Over the years I’ve worked with dozens of athletes who’ve walked through my door on their own looking to up their game. I learned plenty from them and managed to take these kids to levels they could never take themselves. It wasn’t until recently that I was afforded an opportunity that absolutely blindsided me as a coach. I took on a full team; not just one-off athletes. This wasn’t just any team; it turns out I was totally unprepared for what I had gotten myself into.softball pic two

For the last 3 months I have been working with 30 high school girls all from the same softball team.  This experience has been a challenge on many levels; the biggest one was making connections with all 30 athletes.  We train 6:30am-7:30am so there isn’t much time pre or post training time to make any connections. Also with 30 girls, a packed weight room with two to three other teams and an hour to work, things need to stay on track which doesn’t allow for much side conversations. The biggest challenge of all: how do I connect with 14-18 year old high school girls? I know making these individual connections is crucial. It’s not just being able to assess an athlete and program for them, but my ability to communicate effectively to get the point across and accomplish buy in. This done via those connections. Here are some simple yet effective methods I used to create those connections.

connections

The Solutions

  1. Learn all of their names: This may seem so simple that it is overlooked. Dale Carnegie said it best in his book How to Win Friends and Influence People: “remember that a person’s name is, to that person, the sweetest and most important sound in any language.” I remember a specific incident that reminded me of this quote. I was correcting a girl on her movement, and I addressed her by her name as opposed “hey you” or not addressing her at all and her response was, “You remembered my name!” It was as if I had made her day.
  2. Find out if they have prior injuries: This accomplishes two things. First, it allows you as the coach to start creating a list of potential limiting factors you may have to address in the future. Sticking with How to Win Friends and Influence People, Carnegie states: “sympathy the human species universally craves. The child eagerly displays his injury; or even inflicts a cut or bruise in order to reap abundant sympathy. For the same purpose adults … show their bruises, relate their accidents, illness, especially details of surgical operations.” How many times has an athlete shared an injury that they suffered and you immediately respond back a story? Bobby, Muzz, and I did just that and bonded at the Power Athlete Symposium trading countless rugby stories and the injuries that came with them.
  3. Have them teach you sports specific skill: To avoid creating any unintentional barriers of frustration, have your athletes teach you a sport specific skill. I don’t know all the intricacies of the specific skills the girls need to be able to execute. This is a great chance for me to ask them to teach me something, to show I am not just a meathead there to make sure they lift. I am taking an interest in the skills that are required of them, valuing their voice, and allowing them to be the expert. This better understanding of various skills helps me identify what specific adaptations I need to drive during training. This also provides them an opportunity to show off their skills, and witness first hand the natural struggle and frustration that comes with learning as their strength coach tries to accomplish what comes so naturally to them.
  4. Talk to them about their goals: Working with a large group there are a number of goals each athlete is looking to accomplish. Are they trying to get a scholarship, make varsity, or just trying to make the team? Taking the time to ask each one why they are there will show them that you have a vested interest helping them succeed. Maybe they are just there because they have to be and don’t have a goal. This is a chance to help them establish a goal/deeper meaning and convert someone who maybe doesn’t really want to be there. Knowing their goals is also a useful tool to use moving forward to tap into that deeper emotional meaning.
  5. Find something they are good that: Throughout the training there is going to be a lot of new things thrown at them that are going to challenge their posture and position. This has the potential to increase the “gap” that exists between a 30 year old male coach, and a 14 year old female high school athlete. To avoid creating any unintentional barriers, set your athletes up for success. Set aside time in your program to let them express their God given talent. For my softball girls, we play running bases or sprints that work on the drop step they need to chase down a fly ball.

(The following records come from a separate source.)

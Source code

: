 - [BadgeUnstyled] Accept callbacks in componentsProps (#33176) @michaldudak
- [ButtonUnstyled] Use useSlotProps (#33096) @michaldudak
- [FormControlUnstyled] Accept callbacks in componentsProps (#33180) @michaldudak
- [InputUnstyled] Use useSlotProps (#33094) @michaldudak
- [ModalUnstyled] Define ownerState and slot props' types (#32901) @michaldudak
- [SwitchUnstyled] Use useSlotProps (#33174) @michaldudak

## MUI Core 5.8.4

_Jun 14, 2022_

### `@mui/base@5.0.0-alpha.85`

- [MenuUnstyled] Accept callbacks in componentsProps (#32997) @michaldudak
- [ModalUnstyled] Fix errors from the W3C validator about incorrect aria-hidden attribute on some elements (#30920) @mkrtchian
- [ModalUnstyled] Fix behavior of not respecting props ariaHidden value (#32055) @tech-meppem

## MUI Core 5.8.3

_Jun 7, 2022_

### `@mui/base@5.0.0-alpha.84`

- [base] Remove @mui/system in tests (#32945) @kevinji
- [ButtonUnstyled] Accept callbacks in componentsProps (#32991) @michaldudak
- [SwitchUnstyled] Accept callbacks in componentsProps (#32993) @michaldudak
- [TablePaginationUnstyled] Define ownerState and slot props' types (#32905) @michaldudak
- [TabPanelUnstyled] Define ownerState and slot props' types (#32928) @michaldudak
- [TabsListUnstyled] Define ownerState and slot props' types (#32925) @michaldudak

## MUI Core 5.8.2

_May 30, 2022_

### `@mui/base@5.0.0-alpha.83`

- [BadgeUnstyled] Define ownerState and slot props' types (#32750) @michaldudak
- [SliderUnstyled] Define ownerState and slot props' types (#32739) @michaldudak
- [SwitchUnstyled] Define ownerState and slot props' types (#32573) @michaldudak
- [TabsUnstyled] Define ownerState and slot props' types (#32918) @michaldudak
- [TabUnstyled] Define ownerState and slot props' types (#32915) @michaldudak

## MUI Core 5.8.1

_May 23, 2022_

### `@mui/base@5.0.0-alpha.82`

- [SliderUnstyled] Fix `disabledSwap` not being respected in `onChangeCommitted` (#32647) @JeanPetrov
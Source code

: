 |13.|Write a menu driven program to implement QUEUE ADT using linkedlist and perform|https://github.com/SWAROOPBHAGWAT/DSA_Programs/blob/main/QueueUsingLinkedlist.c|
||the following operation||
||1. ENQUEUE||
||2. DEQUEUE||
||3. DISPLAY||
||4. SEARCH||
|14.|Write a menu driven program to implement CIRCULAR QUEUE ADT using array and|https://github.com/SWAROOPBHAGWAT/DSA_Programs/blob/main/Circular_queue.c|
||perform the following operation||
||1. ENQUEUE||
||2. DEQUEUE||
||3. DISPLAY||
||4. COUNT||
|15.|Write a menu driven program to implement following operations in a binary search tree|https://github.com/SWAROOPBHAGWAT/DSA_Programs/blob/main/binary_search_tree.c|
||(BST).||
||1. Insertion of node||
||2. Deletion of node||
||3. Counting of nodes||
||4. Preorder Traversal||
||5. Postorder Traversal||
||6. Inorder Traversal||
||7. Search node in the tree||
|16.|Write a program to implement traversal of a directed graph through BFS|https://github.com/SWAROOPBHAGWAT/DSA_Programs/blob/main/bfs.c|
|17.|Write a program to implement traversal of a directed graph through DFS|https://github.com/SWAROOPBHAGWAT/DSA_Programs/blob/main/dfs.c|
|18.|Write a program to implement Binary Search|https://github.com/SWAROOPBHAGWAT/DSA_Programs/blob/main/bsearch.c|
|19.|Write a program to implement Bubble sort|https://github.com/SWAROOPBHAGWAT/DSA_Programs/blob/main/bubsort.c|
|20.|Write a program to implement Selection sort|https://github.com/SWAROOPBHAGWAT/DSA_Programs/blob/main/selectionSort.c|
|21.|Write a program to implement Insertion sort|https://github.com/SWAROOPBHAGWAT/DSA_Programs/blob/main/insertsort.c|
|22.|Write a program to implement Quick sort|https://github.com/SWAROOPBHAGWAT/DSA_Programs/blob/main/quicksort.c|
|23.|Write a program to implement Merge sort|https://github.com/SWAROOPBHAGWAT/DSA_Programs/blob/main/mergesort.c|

All stereotypes set aside, it is very common for there to be an emotional and psychological “gap” between an adult male coach and teenage female athletes. This is the very barrier we are trying to overcome. An athlete or team who identifies with a coach can identify with the coach’s message.  Without establishing these connections the messages you are trying to get across to your athletes will fall on deaf ears. Don’t be your athletes limiting factor by failing to make the connections… even if they are high school girls!

No mission is too impossible for a Power Athlete coach!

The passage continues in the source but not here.